在本文中,我们使用数据子集选择的框架* 选择获取标签的未标记示例的子集,这与标签函数互补。换句话说,我们可以使用标签函数提供的信息以及多样性的其他方面,以智能地选择标记的子集,以便标记的数据和标签功能都是最具信息性的。 - 浮潜和笼式模型 - 他们尝试以无人监督的方式学习标签功能的组合模型。 - 由于无安全的性质,我们发现浮潜对初始化和超参数非常敏感。没有监督数据,难以正确设置这些参数。 - 笼子使用质量指南解决了这一点。但这些指南来自生成 LFS 的人,依赖于它们提供半准确的值。 - 它们还将 LFS 视为完整的黑匣子,完全无视该实例的功能,这些情况可能提供学习图形模型的其他信息(注意:这一点是借助于基于学习的标签的受监管模型,因为他们使用了基于学习的图形模型和列​​车功能。) - 同样在实际情况下,一些标记的数据始终可用(或者可以通过延迟一些实例来提供),因此,完全无监督的方法可能不是最好的方法。 - 本文将 LFS 与基于功能的学习结合起来。 - 它们单独模拟 LFS。他们不会尝试学习 LFS 的组合模型,因此可能会丢失关于 LFS 内的协议信息//分歧。 - 他们只在监督数据上培训 LFS。 - 无监督数据仅用于通过损耗的第三个组件向神经网络模型发送弱信号。它们不充分利用无监督的数据。 - 通过观察标记的示例并因此包含大量偏差来创建 LFS。结果,LFS 可能具有非常低的冲突,但覆盖率不是很高的。 - 同样的情况是有点限制性,因为标记数据和 LFS 之间存在强烈的相关性,但实际上,LFS 可能不会来自任何观察到的数据,或者在没有创建数据的情况下可能会给出 LFS。
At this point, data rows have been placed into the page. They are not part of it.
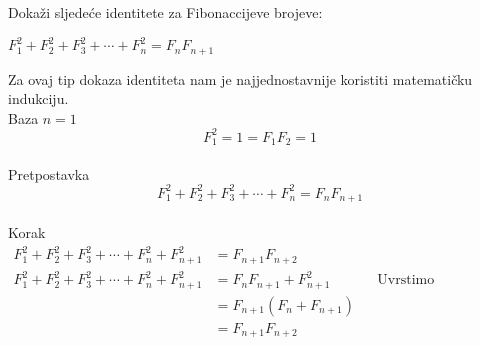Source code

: \documentclass[exam.tex]{subfiles}
\begin{document}
	\begin{subtask}
		Dokaži sljedeće identitete za Fibonaccijeve brojeve:
	
		\( F^2_1 + F^2_2 + F^2_3 + \cdots + F^2_n = F_n F_{n + 1} \) \\
	\end{subtask}	
	
	Za ovaj tip dokaza identiteta nam je najjednostavnije koristiti matematičku indukciju. \\
	
	Baza \(n = 1\)
	\[ F^2_1 = 1 = F_1 F_2 = 1 \] \\
	
	Pretpostavka
	\[ F^2_1 + F^2_2 + F^2_3 + \cdots + F^2_n = F_n F_{n + 1} \] \\
	
	Korak
	\begin{align*}
		F^2_1 + F^2_2 + F^2_3 + \cdots + F^2_n + F^2_{n + 1} &= F_{n + 1} F_{n + 2} \\
		F^2_1 + F^2_2 + F^2_3 + \cdots + F^2_n + F^2_{n + 1} &= F_n F_{n + 1} + F^2_{n + 1} && \text{Uvrstimo pretpostavku} \\
		&= F_{n + 1} (F_n + F_{n + 1}) \\
		&= F_{n + 1} F_{n + 2}
	\end{align*}
\end{document}
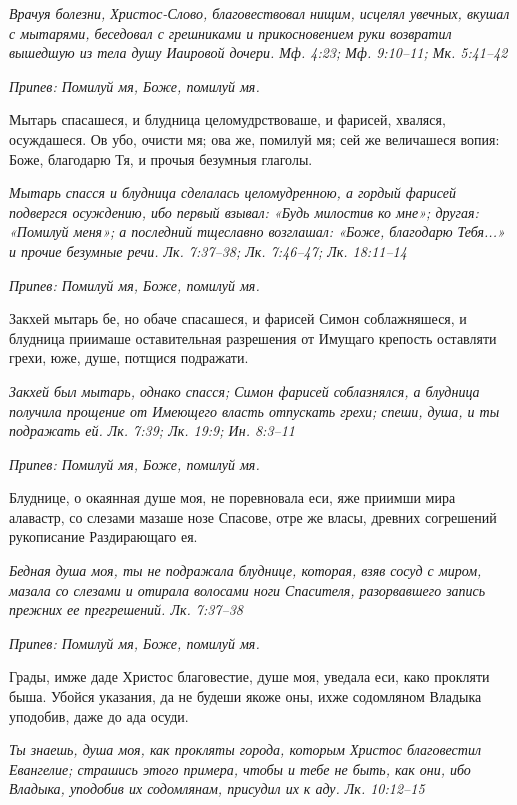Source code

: \itshape Врачуя болезни, Христос-Слово, благовествовал нищим, исцелял увечных, вкушал с мытарями, беседовал с грешниками и прикосновением руки возвратил вышедшую из тела душу Иаировой дочери. Мф. 4:23; Мф. 9:10–11; Мк. 5:41–42\normalfont{}


\itshape Припев:\normalfont{} Помилуй мя, Боже, помилуй мя.


Мытарь спасашеся, и блудница целомудрствоваше, и фарисей, хваляся, осуждашеся. Ов убо, очисти мя; ова же, помилуй мя; сей же величашеся вопия: Боже, благодарю Тя, и прочыя безумныя глаголы.


\itshape Мытарь спасся и блудница сделалась целомудренною, а гордый фарисей подвергся осуждению, ибо первый взывал: «Будь милостив ко мне»; другая: «Помилуй меня»; а последний тщеславно возглашал: «Боже, благодарю Тебя...» и прочие безумные речи. Лк. 7:37–38; Лк. 7:46–47; Лк. 18:11–14\normalfont{}


\itshape Припев:\normalfont{} Помилуй мя, Боже, помилуй мя.


Закхей мытарь бе, но обаче спасашеся, и фарисей Симон соблажняшеся, и блудница приимаше оставительная разрешения от Имущаго крепость оставляти грехи, юже, душе, потщися подражати.


\itshape Закхей был мытарь, однако спасся; Симон фарисей соблазнялся, а блудница получила прощение от Имеющего власть отпускать грехи; спеши, душа, и ты подражать ей. Лк. 7:39; Лк. 19:9; Ин. 8:3–11\normalfont{}


\itshape Припев:\normalfont{} Помилуй мя, Боже, помилуй мя.


Блуднице, о окаянная душе моя, не поревновала еси, яже приимши мира алавастр, со слезами мазаше нозе Спасове, отре же власы, древних согрешений рукописание Раздирающаго ея.


\itshape Бедная душа моя, ты не подражала блуднице, которая, взяв сосуд с миром, мазала со слезами и отирала волосами ноги Спасителя, разорвавшего запись прежних ее прегрешений. Лк. 7:37–38\normalfont{}


\itshape Припев:\normalfont{} Помилуй мя, Боже, помилуй мя.


Грады, имже даде Христос благовестие, душе моя, уведала еси, како прокляти быша. Убойся указания, да не будеши якоже оны, ихже содомляном Владыка уподобив, даже до ада осуди.


\itshape Ты знаешь, душа моя, как прокляты города, которым Христос благовестил Евангелие; страшись этого примера, чтобы и тебе не быть, как они, ибо Владыка, уподобив их содомлянам, присудил их к аду. Лк. 10:12–15\normalfont{}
We present how data programming can benefit from use of labelled data by learning a model that jointly optimises the consensus obtained from labelling functions in an unsupervised manner along with semi-supervised loss functions designed in the feature space. We empirically assess the performance of the different components of the loss in our joint learning framework. As another contribution, we also study some subset selection approaches to guide the selection of the subset of examples that can be used as the labelled data-set. We present performance of our models and present insights on both synthetic and real datasets. While outperforming previous approaches, we are often able to better even an examplar based (skyline) approach that uses the additional information of the association of rules with specific labelled examples.